Enhancing self-reliance

Since 2016, and thanks to the support of the UN Refugee Agency (UNHCR) and the European Union through its Instrument contributing to Stability and Peace (IcSP), DRC has been implementing livelihoods programming in the camps. The programme aims to enhance the self-reliance and resilience of Saharawi refugees, especially youth, by strengthening their economic opportunities and livelihoods capacities, empowering them to meet their needs in a sustainable and dignified manner, while building their livelihoods skills and assets for the future. DRC works closely with Saharawi institutions to:

  • Develop the entrepreneurial and technical capacities of youth;
  • Support youth in starting and growing a business;
  • Reinforce the camps’ entreprenrial ecosystem and markets;
  • Strengthen the institutional capacities of Saharawi Authorities.

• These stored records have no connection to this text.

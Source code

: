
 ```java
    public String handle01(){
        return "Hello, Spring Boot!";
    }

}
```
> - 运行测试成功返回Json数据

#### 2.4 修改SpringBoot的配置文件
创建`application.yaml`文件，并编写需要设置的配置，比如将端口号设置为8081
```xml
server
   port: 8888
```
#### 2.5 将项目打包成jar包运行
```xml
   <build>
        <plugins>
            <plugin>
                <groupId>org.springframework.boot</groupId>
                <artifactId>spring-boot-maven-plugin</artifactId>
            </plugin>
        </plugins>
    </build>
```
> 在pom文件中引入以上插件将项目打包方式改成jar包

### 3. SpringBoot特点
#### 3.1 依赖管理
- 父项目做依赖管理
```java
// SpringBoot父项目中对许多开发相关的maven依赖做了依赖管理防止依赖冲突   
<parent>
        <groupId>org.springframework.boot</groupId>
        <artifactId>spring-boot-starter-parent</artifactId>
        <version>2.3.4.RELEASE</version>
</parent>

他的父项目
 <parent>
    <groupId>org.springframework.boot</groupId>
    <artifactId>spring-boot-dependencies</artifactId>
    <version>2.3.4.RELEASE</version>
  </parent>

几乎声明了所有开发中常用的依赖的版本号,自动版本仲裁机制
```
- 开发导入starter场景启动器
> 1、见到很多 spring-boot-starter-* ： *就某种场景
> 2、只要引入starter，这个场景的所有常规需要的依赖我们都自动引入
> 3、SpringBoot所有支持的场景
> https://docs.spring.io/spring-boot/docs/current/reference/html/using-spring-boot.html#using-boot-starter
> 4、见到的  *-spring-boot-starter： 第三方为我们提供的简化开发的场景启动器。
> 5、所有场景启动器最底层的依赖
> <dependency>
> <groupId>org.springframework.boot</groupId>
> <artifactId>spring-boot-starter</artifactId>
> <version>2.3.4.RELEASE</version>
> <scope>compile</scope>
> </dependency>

Building safer communities

In December 2019, DDG resumed its Mine Action activities in order to reduce the impact of mines and Explosive Remnants of War in Western Sahara East of the Berm. This Non-Technical Survey project, funded by UNOPS, aims to improve physical safety for communities, increase the use of productive land and reduce civilian casualties.


Business Management and Technical Trainings: 3,000 Saharawi youth trained since the inception of the programme.

Business beneficiaries: 890 youth received business grants to start or scale-up their enterprises.

Businesses funded, monitored and coached: 244 micro and small youth-led private and public enterprises supported to start up and expand to date.

Youth Centres: 5 youth centres rehabilitated and/or constructed and equipped, one per camp (Wilaya).

Mine Risk Education: 4,765 persons received MRE training in 2018.